Quantitative translational modeling to facilitate preclinical to clinical efficacy & toxicity translation in oncology

Abstract

Significant scientific advances in biomedical research have expanded our knowledge of the molecular basis of carcinogenesis, mechanisms of cancer growth, and the importance of the cancer immunity cycle. However, despite scientific advances in the understanding of cancer biology, the success rate of oncology drug development remains the lowest among all therapeutic areas. In this review, some of the key translational drug development objectives in oncology will be outlined. The literature evidence of how mathematical modeling could be used to build a unifying framework to answer these questions will be summarized with recommendations on the strategies for building such a mathematical framework to facilitate the prediction of clinical efficacy and toxicity of investigational antineoplastic agents. Together, the literature evidence suggests that a rigorous and unifying preclinical to clinical translational framework based on mathematical models is extremely valuable for making go/no-go decisions in preclinical development, and for planning early clinical studies.

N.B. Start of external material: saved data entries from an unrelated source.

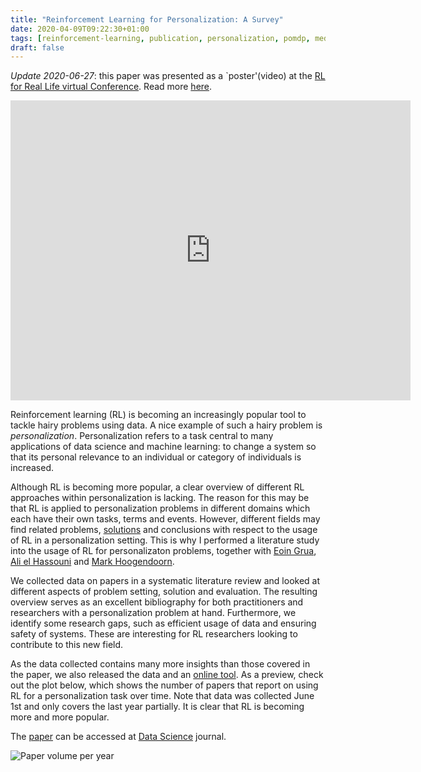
 ```yaml
---
title: "Reinforcement Learning for Personalization: A Survey"
date: 2020-04-09T09:22:30+01:00
tags: [reinforcement-learning, publication, personalization, pomdp, media]
draft: false
---
```


*Update 2020-06-27*: this paper was presented as a `poster'(video) at the [RL for Real Life virtual
Conference](https://sites.google.com/view/RL4RealLife). Read more
[here](/posts/rl-at-workshop/).
<iframe src="https://archive.org/embed/rlfor-real-life-2020" width="640" height="480"
frameborder="0" webkitallowfullscreen="true" mozallowfullscreen="true" allowfullscreen></iframe>

Reinforcement learning (RL) is becoming an increasingly popular tool to tackle hairy problems
using data. A nice example of such a hairy problem is *personalization*. Personalization 
refers to a task central to many applications of data science and machine learning: to change a
system so that its personal relevance to an individual or category of individuals is increased.

Although RL is becoming more popular, a clear overview of different RL approaches within
personalization is lacking. The reason for this may be that RL is applied to personalization
problems in different domains which each have their own tasks, terms and events. However,
different fields may find related problems, [solutions](/posts/personalized-dm) and conclusions
with respect to the usage of RL in a personalization setting. This is why I
performed a literature study into the usage of RL for personalizaton problems, together with [Eoin
Grua](https://emgrua.github.io/), [Ali el Hassouni](https://alihassouni.github.io/) and [Mark
Hoogendoorn](https://www.cs.vu.nl/~mhoogen/).

We collected data on papers in a systematic literature review and looked at different aspects
of problem setting, solution and evaluation. The resulting overview serves as an excellent
bibliography for both practitioners and researchers with a personalization problem at hand.
Furthermore, we identify some research gaps, such as efficient usage of data and ensuring safety
of systems. These are interesting for RL researchers looking to contribute to this new field.

As the data collected contains many more insights than those covered in the paper, we also
released the data and an [online tool](/rl4personalization). As a preview,
check out the plot below, which shows the number of papers that report on using RL for a
personalization task over time. Note that data was collected June 1st and only covers the last
year partially. It is clear that RL is becoming more and more popular.

The [paper](https://doi.org/10.3233/DS-200028) can be accessed at [Data Science](https://www.iospress.nl/journal/data-science/) journal.

![Paper volume per year](/imgs/rl-for-pers-survey/paper_volume_per_year.png)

Keywords: GRI; PK/PD; QSP; cancer growth modeling; drug combination; myelosuppression; pharmacokinetics; toxicity; translational; xenograft.

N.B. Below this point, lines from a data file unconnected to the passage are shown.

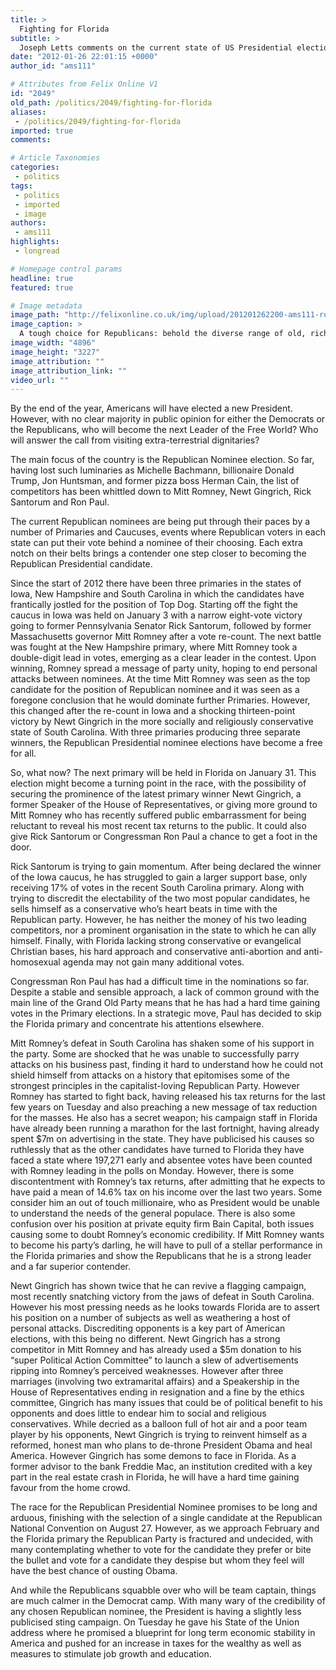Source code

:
 ```yaml
---
title: >
  Fighting for Florida
subtitle: >
  Joseph Letts comments on the current state of US Presidential elections
date: "2012-01-26 22:01:15 +0000"
author_id: "ams111"

# Attributes from Felix Online V1
id: "2049"
old_path: /politics/2049/fighting-for-florida
aliases:
 - /politics/2049/fighting-for-florida
imported: true
comments:

# Article Taxonomies
categories:
 - politics
tags:
 - politics
 - imported
 - image
authors:
 - ams111
highlights:
 - longread

# Homepage control params
headline: true
featured: true

# Image metadata
image_path: "http://felixonline.co.uk/img/upload/201201262200-ams111-romneygingrichpaul.jpg"
image_caption: >
  A tough choice for Republicans: behold the diverse range of old, rich white men
image_width: "4896"
image_height: "3227"
image_attribution: ""
image_attribution_link: ""
video_url: ""
---
```


By the end of the year, Americans will have elected a new President. However, with no clear majority in public opinion for either the Democrats or the Republicans, who will become the next Leader of the Free World? Who will answer the call from visiting extra-terrestrial dignitaries?

The main focus of the country is the Republican Nominee election. So far, having lost such luminaries as Michelle Bachmann, billionaire Donald Trump, Jon Huntsman, and former pizza boss Herman Cain, the list of competitors has been whittled down to Mitt Romney, Newt Gingrich, Rick Santorum and Ron Paul.

The current Republican nominees are being put through their paces by a number of Primaries and Caucuses, events where Republican voters in each state can put their vote behind a nominee of their choosing. Each extra notch on their belts brings a contender one step closer to becoming the Republican Presidential candidate.

Since the start of 2012 there have been three primaries in the states of Iowa, New Hampshire and South Carolina in which the candidates have frantically jostled for the position of Top Dog. Starting off the fight the caucus in Iowa was held on January 3 with a narrow eight-vote victory going to former Pennsylvania Senator Rick Santorum, followed by former Massachusetts governor Mitt Romney after a vote re-count. The next battle was fought at the New Hampshire primary, where Mitt Romney took a double-digit lead in votes, emerging as a clear leader in the contest. Upon winning, Romney spread a message of party unity, hoping to end personal attacks between nominees. At the time Mitt Romney was seen as the top candidate for the position of Republican nominee and it was seen as a foregone conclusion that he would dominate further Primaries. However, this changed after the re-count in Iowa and a shocking thirteen-point victory by Newt Gingrich in the more socially and religiously conservative state of South Carolina. With three primaries producing three separate winners, the Republican Presidential nominee elections have become a free for all.

So, what now? The next primary will be held in Florida on January 31. This election might become a turning point in the race, with the possibility of securing the prominence of the latest primary winner Newt Gingrich, a former Speaker of the House of Representatives, or giving more ground to Mitt Romney who has recently suffered public embarrassment for being reluctant to reveal his most recent tax returns to the public. It could also give Rick Santorum or Congressman Ron Paul a chance to get a foot in the door.

Rick Santorum is trying to gain momentum. After being declared the winner of the Iowa caucus, he has struggled to gain a larger support base, only receiving 17% of votes in the recent South Carolina primary. Along with trying to discredit the electability of the two most popular candidates, he sells himself as a conservative who’s heart beats in time with the Republican party. However, he has neither the money of his two leading competitors, nor a prominent organisation in the state to which he can ally himself. Finally, with Florida lacking strong conservative or evangelical Christian bases, his hard approach and conservative anti-abortion and anti-homosexual agenda may not gain many additional votes.

Congressman Ron Paul has had a difficult time in the nominations so far. Despite a stable and sensible approach, a lack of common ground with the main line of the Grand Old Party means that he has had a hard time gaining votes in the Primary elections. In a strategic move, Paul has decided to skip the Florida primary and concentrate his attentions elsewhere.

Mitt Romney’s defeat in South Carolina has shaken some of his support in the party. Some are shocked that he was unable to successfully parry attacks on his business past, finding it hard to understand how he could not shield himself from attacks on a history that epitomises some of the strongest principles in the capitalist-loving Republican Party. However Romney has started to fight back, having released his tax returns for the last few years on Tuesday and also preaching a new message of tax reduction for the masses. He also has a secret weapon; his campaign staff in Florida have already been running a marathon for the last fortnight, having already spent $7m on advertising in the state. They have publicised his causes so ruthlessly that as the other candidates have turned to Florida they have faced a state where 197,271 early and absentee votes have been counted with Romney leading in the polls on Monday. However, there is some discontentment with Romney’s tax returns, after admitting that he expects to have paid a mean of 14.6% tax on his income over the last two years. Some consider him an out of touch millionaire, who as President would be unable to understand the needs of the general populace. There is also some confusion over his position at private equity firm Bain Capital, both issues causing some to doubt Romney’s economic credibility. If Mitt Romney wants to become his party’s darling, he will have to pull of a stellar performance in the Florida primaries and show the Republicans that he is a strong leader and a far superior contender.

Newt Gingrich has shown twice that he can revive a flagging campaign, most recently snatching victory from the jaws of defeat in South Carolina. However his most pressing needs as he looks towards Florida are to assert his position on a number of subjects as well as weathering a host of personal attacks. Discrediting opponents is a key part of American elections, with this being no different. Newt Gingrich has a strong competitor in Mitt Romney and has already used a $5m donation to his “super Political Action Committee” to launch a slew of advertisements ripping into Romney’s perceived weaknesses. However after three marriages (involving two extramarital affairs) and a Speakership in the House of Representatives ending in resignation and a fine by the ethics committee, Gingrich has many issues that could be of political benefit to his opponents and does little to endear him to social and religious conservatives. While decried as a balloon full of hot air and a poor team player by his opponents, Newt Gingrich is trying to reinvent himself as a reformed, honest man who plans to de-throne President Obama and heal America. However Gingrich has some demons to face in Florida. As a former advisor to the bank Freddie Mac, an institution credited with a key part in the real estate crash in Florida, he will have a hard time gaining favour from the home crowd.

The race for the Republican Presidential Nominee promises to be long and arduous, finishing with the selection of a single candidate at the Republican National Convention on August 27. However, as we approach February and the Florida primary the Republican Party is fractured and undecided, with many contemplating whether to vote for the candidate they prefer or bite the bullet and vote for a candidate they despise but whom they feel will have the best chance of ousting Obama.

And while the Republicans squabble over who will be team captain, things are much calmer in the Democrat camp. With many wary of the credibility of any chosen Republican nominee, the President is having a slightly less publicised sting campaign. On Tuesday he gave his State of the Union address where he promised a blueprint for long term economic stability in America and pushed for an increase in taxes for the wealthy as well as measures to stimulate job growth and education.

Figure 1.. Commonly used antitumor efficacy metrics.

Top panel: T/C ratio. Middle panel: TGI. Bottom panel: GRI. T/C overestimates the antitumor activity of the fast-growing tumors compared with the slow-growing tumors, which significantly limits its value for predicting clinical efficacy. TGI is generally less dependent on the tumor growth rate than T/C. GRI, which is calculated by fitting all available tumor volume data first to an exponential growth function, is the least dependent on the intrinsic growth rate of the tumor. GRI: Growth rate inhibition; T/C: Tumor volume over control volume; TGI: Tumor growth inhibition.

Figure 2.. Correlation between tumor growth inhibition and growth rate inhibition for xenograft tumors of different growth rates.

Tumor growth inhibition and growth rate inhibition show good correlations for slow-growing xenograft tumors. For fast-growing xenograft tumors, growth rate inhibition has a much more dynamic range compared with the tumor growth inhibition, which saturates at around 100%. GRI: Growth rate inhibition; TGI: Tumor growth inhibition.

Figure 3.. Common translational modeling approach for predicting the efficacy potential of an investigational antineoplastic agent.

Firstly, a pharmacokinetic mathematical model needs to be constructed as a foundation, based on pharmacokinetic measurements in mice. Secondly, xenograft efficacy studies are used to establish an exposure–response relationship. Thirdly, the xenograft exposure–response relationship is translated into humans based on human data. Lastly, a translational exposure-tolerability model based on animal and human toxicity data is used to predict whether the drug would have a meaningful tumor regression in humans at a tolerable dose. PK: Pharmacokinetic.

Figure 4.. Antitumor activity in xenograft correlates with clinical response.

The data were collected from the literature and percentage growth rate inhibition was calculated using digitalized data [12]. Antitumor activity in xenograft correlates with clinical response for a spectrum of molecularly targeted and cytotoxic agents at clinical maximum tolerable exposure. GRI: Growth rate inhibition; RCC: Renal cell carcinoma.